CB Login Form & MFA

Krileon,

I very much appreciate Joomlapolis's quick update to work with Joomla 4.2.2. Thanks1

There are, however, three intermediate issues with the MFA implementation:

• The CB AntiSpam plugin does not offer an "MFA" option to configure.
• Selection of a CAPTCHA (other than the Invisible ReCAPTCHA variant) and its use by external users results in a message stating that the user has successfully logged in; the field to enter the emailed MFA token (in the case of the email variant) is on the same resulting screen but seems to have been bypassed.
• Any MFA plugin seems to be redundant when used with a CAPTCHA tool.

Anyway, thanks again!

MFA has nothing to do with Captcha. To configure MFA you need to login then go to your profile and configure one of the MFA plugins parameters from there. This will look like the following depending on which MFA plugins you have enabled.

 

It is not possible for CB to bypass MFA. We actually have absolutely no control over MFA. MFA will likely bypass login captcha though as it completely hijacks and redirects away from the CB login process, which again we've no control over. I do not recommend using login captcha to begin with though as it's unnecessary friction for your users.

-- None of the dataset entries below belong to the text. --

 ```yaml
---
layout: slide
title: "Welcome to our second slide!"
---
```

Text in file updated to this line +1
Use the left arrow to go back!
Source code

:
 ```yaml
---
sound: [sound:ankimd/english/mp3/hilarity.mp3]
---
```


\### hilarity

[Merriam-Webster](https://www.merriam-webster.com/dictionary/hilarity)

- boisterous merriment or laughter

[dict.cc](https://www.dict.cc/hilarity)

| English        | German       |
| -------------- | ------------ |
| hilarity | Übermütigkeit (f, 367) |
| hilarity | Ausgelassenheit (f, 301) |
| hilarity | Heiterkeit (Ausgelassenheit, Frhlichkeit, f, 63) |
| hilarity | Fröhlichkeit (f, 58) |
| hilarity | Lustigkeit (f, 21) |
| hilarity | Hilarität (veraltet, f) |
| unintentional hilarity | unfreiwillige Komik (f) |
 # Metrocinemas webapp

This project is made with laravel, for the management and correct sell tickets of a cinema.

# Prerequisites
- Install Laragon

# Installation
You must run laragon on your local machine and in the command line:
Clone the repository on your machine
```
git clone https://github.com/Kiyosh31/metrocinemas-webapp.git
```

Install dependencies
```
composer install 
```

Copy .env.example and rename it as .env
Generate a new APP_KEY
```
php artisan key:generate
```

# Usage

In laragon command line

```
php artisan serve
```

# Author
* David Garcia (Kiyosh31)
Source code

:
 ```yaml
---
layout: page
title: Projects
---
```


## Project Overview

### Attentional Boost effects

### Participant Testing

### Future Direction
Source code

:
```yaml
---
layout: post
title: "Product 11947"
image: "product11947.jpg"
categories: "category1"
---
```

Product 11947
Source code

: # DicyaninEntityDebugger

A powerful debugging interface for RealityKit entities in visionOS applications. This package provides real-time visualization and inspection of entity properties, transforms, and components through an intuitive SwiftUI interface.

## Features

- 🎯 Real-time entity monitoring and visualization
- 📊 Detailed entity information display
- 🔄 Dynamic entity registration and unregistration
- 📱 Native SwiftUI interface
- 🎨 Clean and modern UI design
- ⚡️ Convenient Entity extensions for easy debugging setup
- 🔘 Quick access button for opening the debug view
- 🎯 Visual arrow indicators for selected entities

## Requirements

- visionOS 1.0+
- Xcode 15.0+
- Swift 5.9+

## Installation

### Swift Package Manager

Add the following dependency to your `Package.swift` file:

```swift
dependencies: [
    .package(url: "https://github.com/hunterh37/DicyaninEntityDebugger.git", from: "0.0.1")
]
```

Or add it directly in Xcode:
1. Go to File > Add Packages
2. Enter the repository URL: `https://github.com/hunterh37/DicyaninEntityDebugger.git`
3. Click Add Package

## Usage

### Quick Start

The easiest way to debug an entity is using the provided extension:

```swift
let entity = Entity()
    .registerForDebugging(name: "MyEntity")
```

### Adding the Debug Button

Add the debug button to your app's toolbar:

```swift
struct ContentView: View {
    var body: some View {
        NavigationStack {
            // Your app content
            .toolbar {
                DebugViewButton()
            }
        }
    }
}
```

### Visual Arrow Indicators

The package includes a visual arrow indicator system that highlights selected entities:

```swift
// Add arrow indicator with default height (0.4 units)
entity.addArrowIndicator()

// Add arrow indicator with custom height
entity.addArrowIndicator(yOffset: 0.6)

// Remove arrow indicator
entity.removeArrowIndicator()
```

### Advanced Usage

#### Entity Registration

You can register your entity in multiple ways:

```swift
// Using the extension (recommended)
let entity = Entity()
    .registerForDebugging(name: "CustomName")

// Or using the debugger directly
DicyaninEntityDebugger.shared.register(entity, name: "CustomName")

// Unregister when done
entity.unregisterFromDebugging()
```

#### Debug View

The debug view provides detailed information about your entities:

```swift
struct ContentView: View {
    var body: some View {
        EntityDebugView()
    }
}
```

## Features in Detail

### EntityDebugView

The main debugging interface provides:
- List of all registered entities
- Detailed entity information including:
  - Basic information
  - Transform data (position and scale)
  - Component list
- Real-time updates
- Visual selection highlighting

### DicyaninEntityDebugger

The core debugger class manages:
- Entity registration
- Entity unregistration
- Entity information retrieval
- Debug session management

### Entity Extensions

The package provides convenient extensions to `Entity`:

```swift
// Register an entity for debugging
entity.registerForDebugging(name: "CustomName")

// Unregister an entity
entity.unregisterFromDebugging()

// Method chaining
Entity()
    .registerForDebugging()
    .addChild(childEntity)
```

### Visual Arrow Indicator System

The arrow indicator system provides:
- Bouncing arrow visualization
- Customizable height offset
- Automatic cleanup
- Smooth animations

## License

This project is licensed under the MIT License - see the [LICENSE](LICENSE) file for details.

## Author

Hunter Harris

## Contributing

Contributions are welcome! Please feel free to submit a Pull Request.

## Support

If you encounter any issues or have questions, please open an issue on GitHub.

I know understand that MFA has nothing to do with CAPTCHA and that MFA cannot be bypassed by CB.
My suggestion, instead, has everything to do with the CB AntiSpam plugin.

That plugin drives the CAPTCHA displayed on the CB Login form - see the screen shot:
 

Since the implementation of MFA - Code by Email provides the strongest secure login possible (one-time pads are always the most secure method to super-encrypt any communication), the additional use of a CAPTCHA tool is redundant.
(I apologize for any arrogance or snarkiness on my part; I served 20 years in the Navy as a cryptologist, analyst, and software writer in the dark ages, when AGILE was known as Rapid Prototyping, Waterfall, etc.)

The  AntiSpam plugin, if implemented in CB, requires designation of a CAPTCHA tool. I suggest that it could be updated to allow NO choice so that users might not be confused into thinking that the username + password + CAPTCHA combination actually logs them into the website without a further step.
 

If my suggestion is out of line or difficult or impossible to implement, that's life.

Thanks for your consideration.

 

You don't have to use the captcha. Just turn it off for logins under the Legacy tab directly next to the General tab in your screenshot. It's default off so you turned it on at some point.

When I read your suggestion, I slapped my head and thought: "Don, you're an idiot!" So I went into the Admin backend, opened the CB AntiSpam plugin and disabled CAPTCHA for Login.
However, what happened wasn't expected. Yes, ReCAPTCHA no longer displayed with the CB Login form. However, when I attempted to login to the Front End, the MFA Validation screen did not appear (it had defaulted to the template Homepage). Even after returning the configuration to what it had been and clearing the caches, the MFA Validate screen no longer appeared.
It seems, from Joomla Forum entries, that this is not unusual since Joomla 4.1.5 and 4.2.2 were published. The question seems to be, is it a problem with Joomla or with RocketTheme (we use the Callisto RT theme).
Oh well.

We have absolutely no control over Joomla's MFA behavior. It completely controls the login process, redirects, and doesn't let you leave until confirmed or cancelled. I imagine this has some caching though (likely browser side so clearing Joomla cache won't have any impact here) so if you already verified it's probably not going to ask you to do so again for awhile. This all happens as soon as CB calls Joomla's login API, which is immediately when attempting to login through CB. We in no way can influence this. So whatever issues you may have with MFA should be reported to Joomla.

You can further confirm all this by unpublishing CBs system plugin in Extensions > Plugins (shouldn't even need to do this though as the plugin is completely ignored during MFA) and using Joomla's login module.